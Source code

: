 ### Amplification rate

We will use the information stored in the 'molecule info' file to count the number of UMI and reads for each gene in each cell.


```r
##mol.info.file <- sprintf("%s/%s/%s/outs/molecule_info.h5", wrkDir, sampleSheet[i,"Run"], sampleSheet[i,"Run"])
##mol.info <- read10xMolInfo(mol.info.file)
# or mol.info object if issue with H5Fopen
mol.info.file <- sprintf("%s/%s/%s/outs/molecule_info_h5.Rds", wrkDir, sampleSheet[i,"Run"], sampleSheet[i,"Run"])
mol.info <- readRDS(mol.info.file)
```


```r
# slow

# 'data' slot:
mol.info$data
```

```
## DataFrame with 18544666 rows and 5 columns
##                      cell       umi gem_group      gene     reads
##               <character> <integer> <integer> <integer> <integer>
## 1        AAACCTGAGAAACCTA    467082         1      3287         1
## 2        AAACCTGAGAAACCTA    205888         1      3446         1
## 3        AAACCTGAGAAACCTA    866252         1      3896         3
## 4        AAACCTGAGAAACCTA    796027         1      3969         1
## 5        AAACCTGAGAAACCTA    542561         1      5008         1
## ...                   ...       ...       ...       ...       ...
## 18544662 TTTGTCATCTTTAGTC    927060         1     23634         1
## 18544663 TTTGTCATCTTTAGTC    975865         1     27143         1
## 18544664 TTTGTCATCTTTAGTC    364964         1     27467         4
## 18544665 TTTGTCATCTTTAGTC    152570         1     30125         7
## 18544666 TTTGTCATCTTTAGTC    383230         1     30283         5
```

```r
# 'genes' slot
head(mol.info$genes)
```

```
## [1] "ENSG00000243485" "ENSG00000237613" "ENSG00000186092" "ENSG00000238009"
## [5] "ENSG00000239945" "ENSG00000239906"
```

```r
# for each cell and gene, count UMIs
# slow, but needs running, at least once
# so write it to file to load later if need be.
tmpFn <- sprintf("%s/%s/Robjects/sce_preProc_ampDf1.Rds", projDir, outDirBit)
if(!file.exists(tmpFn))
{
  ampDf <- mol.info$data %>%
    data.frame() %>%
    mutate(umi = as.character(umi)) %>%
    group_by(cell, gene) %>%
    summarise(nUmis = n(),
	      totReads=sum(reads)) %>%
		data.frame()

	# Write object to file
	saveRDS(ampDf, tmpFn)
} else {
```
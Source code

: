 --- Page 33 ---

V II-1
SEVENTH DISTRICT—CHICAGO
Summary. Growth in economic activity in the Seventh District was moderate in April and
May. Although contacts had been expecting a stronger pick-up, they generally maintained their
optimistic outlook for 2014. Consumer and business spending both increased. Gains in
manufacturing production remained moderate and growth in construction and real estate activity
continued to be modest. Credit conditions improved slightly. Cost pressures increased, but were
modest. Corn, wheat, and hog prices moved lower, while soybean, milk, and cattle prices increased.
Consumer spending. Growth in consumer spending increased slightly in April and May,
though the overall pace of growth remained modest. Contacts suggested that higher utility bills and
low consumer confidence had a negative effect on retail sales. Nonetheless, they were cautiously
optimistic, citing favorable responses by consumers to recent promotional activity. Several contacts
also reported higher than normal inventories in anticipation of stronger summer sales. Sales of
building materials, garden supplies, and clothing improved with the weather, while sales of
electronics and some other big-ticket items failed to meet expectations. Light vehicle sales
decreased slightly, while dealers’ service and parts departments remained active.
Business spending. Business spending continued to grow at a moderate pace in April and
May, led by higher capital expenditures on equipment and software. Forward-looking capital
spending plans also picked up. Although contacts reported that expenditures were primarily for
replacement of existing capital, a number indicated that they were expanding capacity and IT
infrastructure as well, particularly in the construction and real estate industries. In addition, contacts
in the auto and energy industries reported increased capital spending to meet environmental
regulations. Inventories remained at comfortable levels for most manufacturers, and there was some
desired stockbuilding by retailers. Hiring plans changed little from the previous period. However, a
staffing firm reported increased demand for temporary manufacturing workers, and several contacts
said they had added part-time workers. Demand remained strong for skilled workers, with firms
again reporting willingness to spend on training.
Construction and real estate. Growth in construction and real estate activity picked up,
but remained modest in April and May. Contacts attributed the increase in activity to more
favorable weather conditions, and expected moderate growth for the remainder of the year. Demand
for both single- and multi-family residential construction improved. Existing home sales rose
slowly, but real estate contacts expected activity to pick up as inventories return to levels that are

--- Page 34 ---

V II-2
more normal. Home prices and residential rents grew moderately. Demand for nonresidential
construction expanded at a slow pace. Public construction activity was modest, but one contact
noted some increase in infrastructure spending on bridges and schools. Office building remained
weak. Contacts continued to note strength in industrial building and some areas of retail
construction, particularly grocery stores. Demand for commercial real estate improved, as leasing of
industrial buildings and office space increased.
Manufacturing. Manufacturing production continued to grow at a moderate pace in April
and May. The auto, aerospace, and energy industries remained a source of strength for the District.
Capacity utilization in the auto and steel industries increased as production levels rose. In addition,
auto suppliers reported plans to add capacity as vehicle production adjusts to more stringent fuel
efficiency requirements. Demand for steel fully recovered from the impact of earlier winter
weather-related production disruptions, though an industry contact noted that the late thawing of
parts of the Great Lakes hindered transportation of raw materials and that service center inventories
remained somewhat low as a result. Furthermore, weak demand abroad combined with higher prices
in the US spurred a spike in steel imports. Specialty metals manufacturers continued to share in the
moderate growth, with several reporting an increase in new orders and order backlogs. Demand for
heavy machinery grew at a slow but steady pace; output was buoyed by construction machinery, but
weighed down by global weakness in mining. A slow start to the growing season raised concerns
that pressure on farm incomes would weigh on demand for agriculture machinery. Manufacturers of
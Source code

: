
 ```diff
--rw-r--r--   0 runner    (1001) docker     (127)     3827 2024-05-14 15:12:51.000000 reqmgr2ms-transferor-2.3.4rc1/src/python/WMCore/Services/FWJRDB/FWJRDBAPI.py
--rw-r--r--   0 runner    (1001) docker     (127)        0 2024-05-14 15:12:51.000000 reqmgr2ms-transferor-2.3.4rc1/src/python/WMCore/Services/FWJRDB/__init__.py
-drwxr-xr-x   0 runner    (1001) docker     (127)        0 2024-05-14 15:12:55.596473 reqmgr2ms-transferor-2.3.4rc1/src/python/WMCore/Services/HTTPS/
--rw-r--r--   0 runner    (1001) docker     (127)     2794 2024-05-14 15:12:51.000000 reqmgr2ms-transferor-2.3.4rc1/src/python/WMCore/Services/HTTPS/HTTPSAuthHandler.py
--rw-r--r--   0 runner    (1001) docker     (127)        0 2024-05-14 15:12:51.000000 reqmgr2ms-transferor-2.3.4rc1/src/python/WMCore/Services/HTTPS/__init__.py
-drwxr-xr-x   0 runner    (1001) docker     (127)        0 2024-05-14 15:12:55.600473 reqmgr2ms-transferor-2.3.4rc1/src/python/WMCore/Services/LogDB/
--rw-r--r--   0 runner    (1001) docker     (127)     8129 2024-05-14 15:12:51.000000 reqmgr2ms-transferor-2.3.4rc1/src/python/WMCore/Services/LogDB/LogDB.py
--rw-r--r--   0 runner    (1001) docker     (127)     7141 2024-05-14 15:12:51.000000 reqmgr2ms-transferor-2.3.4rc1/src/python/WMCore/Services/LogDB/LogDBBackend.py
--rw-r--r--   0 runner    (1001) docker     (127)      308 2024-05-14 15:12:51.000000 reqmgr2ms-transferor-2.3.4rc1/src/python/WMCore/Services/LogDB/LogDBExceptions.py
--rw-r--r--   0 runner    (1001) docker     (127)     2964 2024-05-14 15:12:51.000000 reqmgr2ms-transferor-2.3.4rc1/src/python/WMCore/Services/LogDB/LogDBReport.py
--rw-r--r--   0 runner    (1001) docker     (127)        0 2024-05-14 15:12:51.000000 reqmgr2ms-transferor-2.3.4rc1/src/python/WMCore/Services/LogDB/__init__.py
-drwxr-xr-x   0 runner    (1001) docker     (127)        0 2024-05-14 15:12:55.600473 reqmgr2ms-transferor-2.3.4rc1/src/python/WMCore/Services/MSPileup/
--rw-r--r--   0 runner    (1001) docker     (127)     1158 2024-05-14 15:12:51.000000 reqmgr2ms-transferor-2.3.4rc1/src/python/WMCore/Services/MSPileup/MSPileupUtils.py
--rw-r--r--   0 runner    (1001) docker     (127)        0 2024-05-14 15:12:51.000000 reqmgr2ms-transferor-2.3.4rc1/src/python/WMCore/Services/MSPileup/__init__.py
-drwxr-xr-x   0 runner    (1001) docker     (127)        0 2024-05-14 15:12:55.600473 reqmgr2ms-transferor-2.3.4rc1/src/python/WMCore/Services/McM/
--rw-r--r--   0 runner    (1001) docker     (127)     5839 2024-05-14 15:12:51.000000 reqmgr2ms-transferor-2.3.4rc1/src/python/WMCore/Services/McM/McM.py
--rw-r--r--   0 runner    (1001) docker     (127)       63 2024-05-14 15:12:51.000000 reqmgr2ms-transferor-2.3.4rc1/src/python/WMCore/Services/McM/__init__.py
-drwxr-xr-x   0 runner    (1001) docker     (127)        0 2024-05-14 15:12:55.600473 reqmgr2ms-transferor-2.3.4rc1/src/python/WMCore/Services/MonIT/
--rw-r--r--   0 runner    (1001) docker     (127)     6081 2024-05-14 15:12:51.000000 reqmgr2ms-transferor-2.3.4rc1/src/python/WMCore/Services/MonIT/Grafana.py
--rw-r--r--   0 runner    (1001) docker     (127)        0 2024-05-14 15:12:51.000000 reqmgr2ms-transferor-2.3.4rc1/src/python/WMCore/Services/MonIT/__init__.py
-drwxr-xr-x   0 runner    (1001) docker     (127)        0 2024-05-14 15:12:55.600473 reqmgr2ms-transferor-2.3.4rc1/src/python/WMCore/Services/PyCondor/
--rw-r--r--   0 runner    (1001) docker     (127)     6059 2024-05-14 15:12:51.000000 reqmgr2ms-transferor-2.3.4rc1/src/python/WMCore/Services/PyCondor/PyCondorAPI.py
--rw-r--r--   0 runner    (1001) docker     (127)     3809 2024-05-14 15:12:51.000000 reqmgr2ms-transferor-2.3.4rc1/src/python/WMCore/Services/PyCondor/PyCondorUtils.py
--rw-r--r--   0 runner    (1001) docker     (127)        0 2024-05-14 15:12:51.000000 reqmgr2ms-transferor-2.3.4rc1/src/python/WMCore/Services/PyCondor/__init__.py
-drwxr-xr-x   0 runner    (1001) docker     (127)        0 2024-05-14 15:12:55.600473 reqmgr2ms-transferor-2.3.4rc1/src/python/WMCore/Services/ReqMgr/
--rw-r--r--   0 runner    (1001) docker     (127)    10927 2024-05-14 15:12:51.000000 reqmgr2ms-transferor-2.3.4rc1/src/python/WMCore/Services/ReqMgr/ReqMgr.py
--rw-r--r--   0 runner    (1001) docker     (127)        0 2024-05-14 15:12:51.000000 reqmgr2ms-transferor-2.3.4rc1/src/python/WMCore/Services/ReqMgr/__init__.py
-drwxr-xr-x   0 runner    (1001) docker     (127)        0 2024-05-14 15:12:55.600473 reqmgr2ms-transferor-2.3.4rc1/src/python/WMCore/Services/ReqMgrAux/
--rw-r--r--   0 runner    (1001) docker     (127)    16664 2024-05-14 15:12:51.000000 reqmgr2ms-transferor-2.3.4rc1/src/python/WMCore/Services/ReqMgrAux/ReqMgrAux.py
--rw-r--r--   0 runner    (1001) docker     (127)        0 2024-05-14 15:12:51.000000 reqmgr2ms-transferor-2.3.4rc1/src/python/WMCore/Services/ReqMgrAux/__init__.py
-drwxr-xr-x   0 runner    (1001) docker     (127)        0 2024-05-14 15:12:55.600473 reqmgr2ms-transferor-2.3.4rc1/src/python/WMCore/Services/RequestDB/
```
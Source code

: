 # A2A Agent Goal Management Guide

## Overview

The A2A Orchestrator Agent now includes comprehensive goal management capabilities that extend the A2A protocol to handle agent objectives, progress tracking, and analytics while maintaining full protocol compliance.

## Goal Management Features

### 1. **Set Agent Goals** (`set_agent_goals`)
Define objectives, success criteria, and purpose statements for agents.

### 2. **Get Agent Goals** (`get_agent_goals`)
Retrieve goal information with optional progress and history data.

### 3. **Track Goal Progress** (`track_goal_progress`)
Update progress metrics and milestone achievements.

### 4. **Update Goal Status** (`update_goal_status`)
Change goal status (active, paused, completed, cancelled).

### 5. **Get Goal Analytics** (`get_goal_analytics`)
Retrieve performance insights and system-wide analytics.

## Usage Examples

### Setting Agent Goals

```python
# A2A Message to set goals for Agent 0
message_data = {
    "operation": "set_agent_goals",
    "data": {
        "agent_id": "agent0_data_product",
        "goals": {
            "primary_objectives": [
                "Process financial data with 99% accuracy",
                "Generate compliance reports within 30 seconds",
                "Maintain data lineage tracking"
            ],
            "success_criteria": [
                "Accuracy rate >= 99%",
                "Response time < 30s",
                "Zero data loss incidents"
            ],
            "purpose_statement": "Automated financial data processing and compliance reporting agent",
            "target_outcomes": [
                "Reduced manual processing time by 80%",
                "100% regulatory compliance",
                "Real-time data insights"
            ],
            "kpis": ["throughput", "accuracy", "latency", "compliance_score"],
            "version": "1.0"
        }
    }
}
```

_GOAL OF THE EXERCISE_. Would you print exactly and only the lines of the material above that run from the line with "for both single- and" through the line with "Manufacturing. Manufacturing production", both included?

_WRITTEN RESPONSE_.
for both single- and multi-family residential construction improved. Existing home sales rose
slowly, but real estate contacts expected activity to pick up as inventories return to levels that are

--- Page 34 ---

V II-2
more normal. Home prices and residential rents grew moderately. Demand for nonresidential
construction expanded at a slow pace. Public construction activity was modest, but one contact
noted some increase in infrastructure spending on bridges and schools. Office building remained
weak. Contacts continued to note strength in industrial building and some areas of retail
construction, particularly grocery stores. Demand for commercial real estate improved, as leasing of
industrial buildings and office space increased.
Manufacturing. Manufacturing production continued to grow at a moderate pace in April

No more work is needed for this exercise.